Work required -
Your task is to copy each line of the material that includes "Reduced".

Data listing -
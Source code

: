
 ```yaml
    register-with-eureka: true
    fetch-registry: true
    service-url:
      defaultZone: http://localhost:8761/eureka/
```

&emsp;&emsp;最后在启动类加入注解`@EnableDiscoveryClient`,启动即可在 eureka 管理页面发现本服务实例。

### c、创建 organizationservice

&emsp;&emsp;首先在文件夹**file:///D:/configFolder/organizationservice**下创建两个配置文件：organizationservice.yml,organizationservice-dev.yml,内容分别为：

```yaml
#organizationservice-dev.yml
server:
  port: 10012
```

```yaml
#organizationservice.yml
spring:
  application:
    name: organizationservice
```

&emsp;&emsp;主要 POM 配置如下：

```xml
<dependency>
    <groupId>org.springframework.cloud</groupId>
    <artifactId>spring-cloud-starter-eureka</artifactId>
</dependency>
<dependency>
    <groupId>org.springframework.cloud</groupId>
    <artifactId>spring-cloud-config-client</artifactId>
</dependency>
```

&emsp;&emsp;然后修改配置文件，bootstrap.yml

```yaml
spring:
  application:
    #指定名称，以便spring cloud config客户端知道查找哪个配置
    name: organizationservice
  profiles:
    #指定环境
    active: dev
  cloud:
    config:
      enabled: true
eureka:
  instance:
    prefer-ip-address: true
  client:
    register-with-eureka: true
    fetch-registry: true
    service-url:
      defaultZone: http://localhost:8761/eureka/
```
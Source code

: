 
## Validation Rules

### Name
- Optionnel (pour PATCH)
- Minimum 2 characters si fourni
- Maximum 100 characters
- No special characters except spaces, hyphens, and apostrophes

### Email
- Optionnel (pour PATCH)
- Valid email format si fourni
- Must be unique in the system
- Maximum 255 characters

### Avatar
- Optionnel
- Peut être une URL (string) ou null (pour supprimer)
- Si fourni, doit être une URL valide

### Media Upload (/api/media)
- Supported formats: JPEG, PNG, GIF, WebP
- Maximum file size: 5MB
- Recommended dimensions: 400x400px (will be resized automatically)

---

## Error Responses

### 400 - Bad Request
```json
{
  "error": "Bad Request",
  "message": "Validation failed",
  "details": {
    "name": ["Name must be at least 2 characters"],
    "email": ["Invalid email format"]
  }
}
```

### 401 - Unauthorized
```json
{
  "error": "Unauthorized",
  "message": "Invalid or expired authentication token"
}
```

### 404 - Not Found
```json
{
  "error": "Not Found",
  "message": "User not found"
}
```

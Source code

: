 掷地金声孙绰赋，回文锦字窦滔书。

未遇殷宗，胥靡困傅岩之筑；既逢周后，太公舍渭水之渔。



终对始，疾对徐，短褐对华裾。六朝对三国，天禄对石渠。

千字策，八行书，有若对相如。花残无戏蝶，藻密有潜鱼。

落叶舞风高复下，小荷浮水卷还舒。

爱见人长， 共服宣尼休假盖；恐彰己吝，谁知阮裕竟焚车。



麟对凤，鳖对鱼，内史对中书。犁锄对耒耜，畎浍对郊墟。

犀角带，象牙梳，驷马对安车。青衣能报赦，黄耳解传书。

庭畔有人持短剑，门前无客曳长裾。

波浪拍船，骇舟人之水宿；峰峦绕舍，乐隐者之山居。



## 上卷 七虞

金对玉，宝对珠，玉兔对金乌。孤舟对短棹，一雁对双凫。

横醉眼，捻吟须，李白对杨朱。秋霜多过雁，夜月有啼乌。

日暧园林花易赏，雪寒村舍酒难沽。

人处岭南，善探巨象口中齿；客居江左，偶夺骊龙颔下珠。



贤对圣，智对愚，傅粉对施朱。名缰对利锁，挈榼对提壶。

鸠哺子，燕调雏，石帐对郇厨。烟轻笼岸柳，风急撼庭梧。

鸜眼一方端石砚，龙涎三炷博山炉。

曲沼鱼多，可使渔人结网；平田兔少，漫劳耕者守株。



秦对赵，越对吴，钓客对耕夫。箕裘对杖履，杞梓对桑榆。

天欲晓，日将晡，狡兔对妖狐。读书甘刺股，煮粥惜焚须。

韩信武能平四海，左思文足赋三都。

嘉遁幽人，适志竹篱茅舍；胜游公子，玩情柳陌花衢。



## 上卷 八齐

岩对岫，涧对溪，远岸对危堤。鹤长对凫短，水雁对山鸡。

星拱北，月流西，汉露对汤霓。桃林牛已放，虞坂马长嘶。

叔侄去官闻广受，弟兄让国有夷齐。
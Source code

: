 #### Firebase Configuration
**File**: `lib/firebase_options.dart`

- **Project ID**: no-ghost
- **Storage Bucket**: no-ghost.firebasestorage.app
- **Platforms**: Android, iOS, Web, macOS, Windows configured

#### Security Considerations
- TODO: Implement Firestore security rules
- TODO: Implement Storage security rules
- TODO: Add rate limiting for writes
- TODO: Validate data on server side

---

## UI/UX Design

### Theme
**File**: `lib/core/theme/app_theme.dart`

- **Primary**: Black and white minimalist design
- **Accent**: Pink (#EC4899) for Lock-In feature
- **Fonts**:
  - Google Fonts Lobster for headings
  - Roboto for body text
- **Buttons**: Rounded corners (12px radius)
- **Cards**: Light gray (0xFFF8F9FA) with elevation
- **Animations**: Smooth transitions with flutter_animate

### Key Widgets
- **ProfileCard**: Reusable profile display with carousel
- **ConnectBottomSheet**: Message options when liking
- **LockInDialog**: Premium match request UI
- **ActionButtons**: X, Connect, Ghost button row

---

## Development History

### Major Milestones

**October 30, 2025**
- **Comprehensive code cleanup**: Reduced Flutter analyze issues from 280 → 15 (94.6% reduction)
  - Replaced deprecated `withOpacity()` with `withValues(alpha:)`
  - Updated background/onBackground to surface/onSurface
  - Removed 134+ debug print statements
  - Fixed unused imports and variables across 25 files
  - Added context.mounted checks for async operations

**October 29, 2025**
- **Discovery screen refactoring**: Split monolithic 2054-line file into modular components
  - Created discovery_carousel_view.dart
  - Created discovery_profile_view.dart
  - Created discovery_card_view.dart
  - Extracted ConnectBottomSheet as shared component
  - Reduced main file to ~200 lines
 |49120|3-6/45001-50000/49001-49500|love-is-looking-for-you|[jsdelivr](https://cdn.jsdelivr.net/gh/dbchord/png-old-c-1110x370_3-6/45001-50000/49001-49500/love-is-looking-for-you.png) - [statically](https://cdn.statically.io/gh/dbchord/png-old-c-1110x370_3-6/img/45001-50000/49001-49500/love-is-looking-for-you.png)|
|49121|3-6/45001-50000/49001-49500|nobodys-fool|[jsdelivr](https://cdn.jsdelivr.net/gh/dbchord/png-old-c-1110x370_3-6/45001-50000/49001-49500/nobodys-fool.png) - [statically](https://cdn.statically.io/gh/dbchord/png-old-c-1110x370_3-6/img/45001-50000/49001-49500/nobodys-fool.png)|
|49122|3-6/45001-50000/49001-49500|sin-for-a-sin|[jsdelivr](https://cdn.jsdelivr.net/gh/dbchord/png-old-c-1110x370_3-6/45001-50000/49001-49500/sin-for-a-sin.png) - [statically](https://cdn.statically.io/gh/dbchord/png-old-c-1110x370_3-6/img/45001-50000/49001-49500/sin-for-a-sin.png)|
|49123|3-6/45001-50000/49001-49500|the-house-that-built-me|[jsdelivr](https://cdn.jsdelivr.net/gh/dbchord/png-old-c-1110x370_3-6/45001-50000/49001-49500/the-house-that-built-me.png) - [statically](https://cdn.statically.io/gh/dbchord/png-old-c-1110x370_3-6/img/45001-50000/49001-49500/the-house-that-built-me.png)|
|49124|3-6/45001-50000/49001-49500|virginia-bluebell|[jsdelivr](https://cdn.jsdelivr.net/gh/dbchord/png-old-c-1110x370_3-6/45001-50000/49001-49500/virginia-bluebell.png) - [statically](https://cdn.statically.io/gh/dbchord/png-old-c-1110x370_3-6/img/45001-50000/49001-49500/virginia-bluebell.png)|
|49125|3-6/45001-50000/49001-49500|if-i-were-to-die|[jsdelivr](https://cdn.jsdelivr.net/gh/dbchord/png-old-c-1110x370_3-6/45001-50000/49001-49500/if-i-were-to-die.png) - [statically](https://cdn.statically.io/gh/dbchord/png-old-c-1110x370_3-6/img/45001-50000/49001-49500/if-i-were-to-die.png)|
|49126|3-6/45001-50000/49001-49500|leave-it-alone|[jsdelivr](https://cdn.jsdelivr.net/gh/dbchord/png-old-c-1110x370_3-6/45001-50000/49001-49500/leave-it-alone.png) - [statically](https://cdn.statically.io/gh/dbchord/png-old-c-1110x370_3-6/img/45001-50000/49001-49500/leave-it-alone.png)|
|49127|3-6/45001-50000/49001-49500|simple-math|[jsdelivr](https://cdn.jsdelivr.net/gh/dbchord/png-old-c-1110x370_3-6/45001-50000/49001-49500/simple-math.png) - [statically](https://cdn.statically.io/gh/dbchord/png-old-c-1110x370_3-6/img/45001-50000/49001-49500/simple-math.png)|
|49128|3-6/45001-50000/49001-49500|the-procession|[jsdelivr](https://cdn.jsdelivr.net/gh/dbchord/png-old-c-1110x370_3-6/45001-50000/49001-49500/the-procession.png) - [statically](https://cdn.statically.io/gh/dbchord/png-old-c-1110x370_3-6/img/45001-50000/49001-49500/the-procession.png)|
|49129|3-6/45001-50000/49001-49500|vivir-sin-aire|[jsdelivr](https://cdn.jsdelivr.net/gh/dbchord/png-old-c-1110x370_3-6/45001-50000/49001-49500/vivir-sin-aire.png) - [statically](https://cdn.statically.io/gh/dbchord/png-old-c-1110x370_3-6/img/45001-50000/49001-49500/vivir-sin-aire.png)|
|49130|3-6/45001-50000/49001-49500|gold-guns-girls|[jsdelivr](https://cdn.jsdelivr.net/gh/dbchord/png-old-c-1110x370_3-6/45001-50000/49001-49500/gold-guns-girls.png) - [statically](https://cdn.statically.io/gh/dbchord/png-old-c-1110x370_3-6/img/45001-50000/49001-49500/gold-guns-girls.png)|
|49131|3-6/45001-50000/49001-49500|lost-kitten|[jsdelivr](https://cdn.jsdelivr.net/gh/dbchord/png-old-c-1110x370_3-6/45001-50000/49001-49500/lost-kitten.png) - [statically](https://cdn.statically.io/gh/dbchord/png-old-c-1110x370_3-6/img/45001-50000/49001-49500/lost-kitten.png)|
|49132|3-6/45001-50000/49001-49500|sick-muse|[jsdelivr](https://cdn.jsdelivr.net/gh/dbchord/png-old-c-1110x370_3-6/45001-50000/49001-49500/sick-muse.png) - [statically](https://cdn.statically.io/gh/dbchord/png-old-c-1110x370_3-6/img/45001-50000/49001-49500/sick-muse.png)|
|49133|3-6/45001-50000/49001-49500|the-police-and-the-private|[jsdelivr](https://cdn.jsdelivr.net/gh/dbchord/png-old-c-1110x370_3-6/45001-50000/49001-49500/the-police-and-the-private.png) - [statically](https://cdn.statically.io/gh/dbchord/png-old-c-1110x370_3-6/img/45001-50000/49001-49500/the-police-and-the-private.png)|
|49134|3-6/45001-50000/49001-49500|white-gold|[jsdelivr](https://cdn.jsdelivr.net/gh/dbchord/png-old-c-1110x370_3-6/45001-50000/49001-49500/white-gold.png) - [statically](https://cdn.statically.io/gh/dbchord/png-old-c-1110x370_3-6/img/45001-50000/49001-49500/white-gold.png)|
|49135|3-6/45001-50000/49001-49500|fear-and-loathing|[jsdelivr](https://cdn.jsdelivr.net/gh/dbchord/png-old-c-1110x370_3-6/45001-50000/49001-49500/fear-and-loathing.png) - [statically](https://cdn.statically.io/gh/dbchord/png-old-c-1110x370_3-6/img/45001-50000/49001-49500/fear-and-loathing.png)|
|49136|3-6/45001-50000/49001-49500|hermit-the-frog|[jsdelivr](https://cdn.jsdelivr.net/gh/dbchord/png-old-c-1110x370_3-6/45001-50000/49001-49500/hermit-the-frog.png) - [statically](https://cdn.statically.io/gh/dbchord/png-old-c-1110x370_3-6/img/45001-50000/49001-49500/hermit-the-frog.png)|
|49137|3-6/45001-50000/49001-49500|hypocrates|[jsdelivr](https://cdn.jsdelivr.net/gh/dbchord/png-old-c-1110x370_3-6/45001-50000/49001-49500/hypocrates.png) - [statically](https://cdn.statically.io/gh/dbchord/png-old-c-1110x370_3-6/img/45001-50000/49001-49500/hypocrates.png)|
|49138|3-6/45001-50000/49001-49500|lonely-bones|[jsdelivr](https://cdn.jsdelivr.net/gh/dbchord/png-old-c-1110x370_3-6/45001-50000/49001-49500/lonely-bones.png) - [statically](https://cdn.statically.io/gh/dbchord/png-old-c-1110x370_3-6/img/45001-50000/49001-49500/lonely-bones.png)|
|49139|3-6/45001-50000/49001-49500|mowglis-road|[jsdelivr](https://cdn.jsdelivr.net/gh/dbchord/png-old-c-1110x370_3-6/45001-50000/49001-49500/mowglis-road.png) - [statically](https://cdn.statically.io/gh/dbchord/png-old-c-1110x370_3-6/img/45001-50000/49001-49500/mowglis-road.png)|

Answer -
- **Comprehensive code cleanup**: Reduced Flutter analyze issues from 280 → 15 (94.6% reduction)
  - Reduced main file to ~200 lines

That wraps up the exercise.